Ranub, Cemilan Khas Aceh dengan Sirih Jadi Simbol Memuliakan Tamu

Sirih manis pada etalase para pedagang. (rmolaceh/rmolsumsel.id)
Sirih manis pada etalase para pedagang. (rmolaceh/rmolsumsel.id)

Ranub, sebuah cemilan tradisional khas Aceh yang telah menjadi favorit sejak zaman dahulu, terus menarik perhatian masyarakat dengan cita rasanya yang unik. Terbuat dari campuran gambir, cengkeh, pinang, dan dibalut dengan daun sirih sebagai bungkusnya, Ranub memiliki makna khusus dalam budaya Aceh.

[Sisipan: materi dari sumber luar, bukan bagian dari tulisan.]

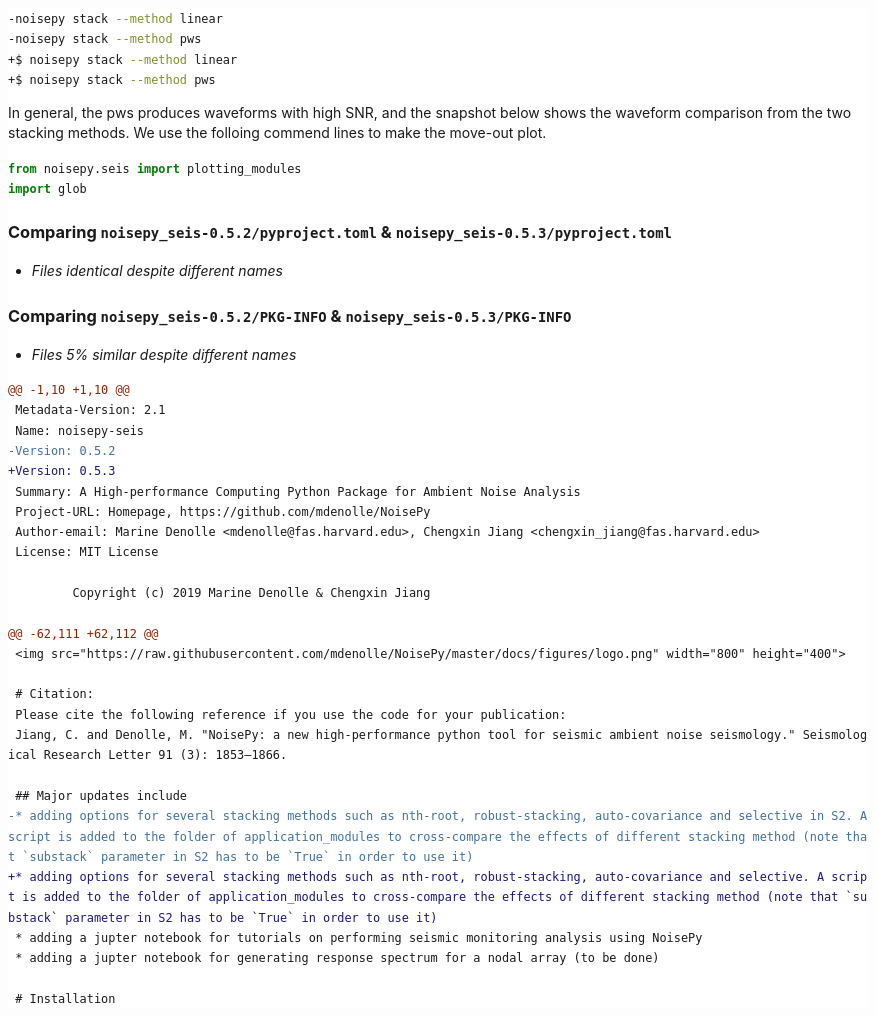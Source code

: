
  ```sh
-noisepy stack --method linear
-noisepy stack --method pws
+$ noisepy stack --method linear
+$ noisepy stack --method pws
 ```
 
 In general, the pws produces waveforms with high SNR, and the snapshot below shows the waveform comparison from the two stacking methods. We use the folloing commend lines to make the move-out plot.
 
 ```python
 from noisepy.seis import plotting_modules
 import glob
```

### Comparing `noisepy_seis-0.5.2/pyproject.toml` & `noisepy_seis-0.5.3/pyproject.toml`

 * *Files identical despite different names*

### Comparing `noisepy_seis-0.5.2/PKG-INFO` & `noisepy_seis-0.5.3/PKG-INFO`

 * *Files 5% similar despite different names*

```diff
@@ -1,10 +1,10 @@
 Metadata-Version: 2.1
 Name: noisepy-seis
-Version: 0.5.2
+Version: 0.5.3
 Summary: A High-performance Computing Python Package for Ambient Noise Analysis
 Project-URL: Homepage, https://github.com/mdenolle/NoisePy
 Author-email: Marine Denolle <mdenolle@fas.harvard.edu>, Chengxin Jiang <chengxin_jiang@fas.harvard.edu>
 License: MIT License
         
         Copyright (c) 2019 Marine Denolle & Chengxin Jiang
         
@@ -62,111 +62,112 @@
 <img src="https://raw.githubusercontent.com/mdenolle/NoisePy/master/docs/figures/logo.png" width="800" height="400">
 
 # Citation:
 Please cite the following reference if you use the code for your publication:
 Jiang, C. and Denolle, M. "NoisePy: a new high-performance python tool for seismic ambient noise seismology." Seismological Research Letter 91 (3): 1853–1866.
 
 ## Major updates include
-* adding options for several stacking methods such as nth-root, robust-stacking, auto-covariance and selective in S2. A script is added to the folder of application_modules to cross-compare the effects of different stacking method (note that `substack` parameter in S2 has to be `True` in order to use it)
+* adding options for several stacking methods such as nth-root, robust-stacking, auto-covariance and selective. A script is added to the folder of application_modules to cross-compare the effects of different stacking method (note that `substack` parameter in S2 has to be `True` in order to use it)
 * adding a jupter notebook for tutorials on performing seismic monitoring analysis using NoisePy
 * adding a jupter notebook for generating response spectrum for a nodal array (to be done)
 
 # Installation
```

Dulu, daun sirih sering disediakan ketika masyarakat Aceh mengadakan berbagai acara seperti pesta pernikahan, musyawarah besar, sunatan, dan acara lainnya. Ranub menjadi simbol dalam memuliakan tamu dan memberikan kehangatan pada momen-momen istimewa.

Bahan dasar untuk membuat Ranub dapat ditemukan di pasar tradisional Aceh, dan cemilan ini juga mudah dijumpai di pusat Kota Banda Aceh, termasuk di sekitar Masjid Raya Baiturrahman. Pedagang-pedagang seperti Sakdiah menawarkan berbagai macam Ranub, mulai dari Ranub tabeu (sirih hambar) hingga Ranub mameh (sirih manis), bahkan ada bahan dasar Ranub yang bisa diracik sendiri oleh konsumen.

Sakdiah, salah satu pedagang Ranub, menjelaskan selain sebagai camilan, daun sirih Aceh juga memiliki peran penting dalam tradisi perkawinan. Orang tua mempelai membawa dan menyerahkan daun sirih yang dirangkai sebagai ikatan saudara dari kedua keluarga mempelai.

"Dahulu kalau ada musyawarah, sirih juga dihidangkan," kata Sakdiah.

Cemilan ini tidak hanya diminati oleh warga lokal, tetapi juga menarik perhatian wisatawan mancanegara, seperti dari Malaysia. Wisatawan sering mencoba Ranub buatan Aceh dan banyak yang memilih membeli sebagai oleh-oleh.

Sakdiah menyatakan bahwa minat terhadap sirih manis atau sirih hambar dengan rasa kebas akibat cengkeh campurannya cukup tinggi di kalangan berbagai usia, dari anak muda hingga orang dewasa.

"Jadi bukan hanya orang tua saja," ujar Sakdiah.

Harga yang terjangkau juga menjadi daya tarik, dengan Sakdiah menjual dua buah sirih seharga Rp 1 ribu, dan pinang yang sudah di salemdia seharga Rp 25 ribu per bungkus.

Sakdiah mengakui bahwa penjualan biasanya didominasi oleh warga sekitar Aceh Besar dan Banda Aceh, namun saat momen libur sekolah, tahun baru, atau peringatan Islam, omzet penjualan dapat meningkat signifikan.

"Saat itu, kami bisa melayani pelanggan dari berbagai daerah," kata Sakdiah.

Sakdiah menambahkan gerobak dagang mereka merupakan bantuan dari perusahaan pemerintah, dan pelatihan yang diterima didukung oleh beberapa dinas di Aceh. Ia juga mencatat sirih Aceh tidak hanya lezat tetapi juga memiliki manfaat kesehatan yang membuatnya tetap menjadi santapan yang dihargai oleh masyarakat setempat.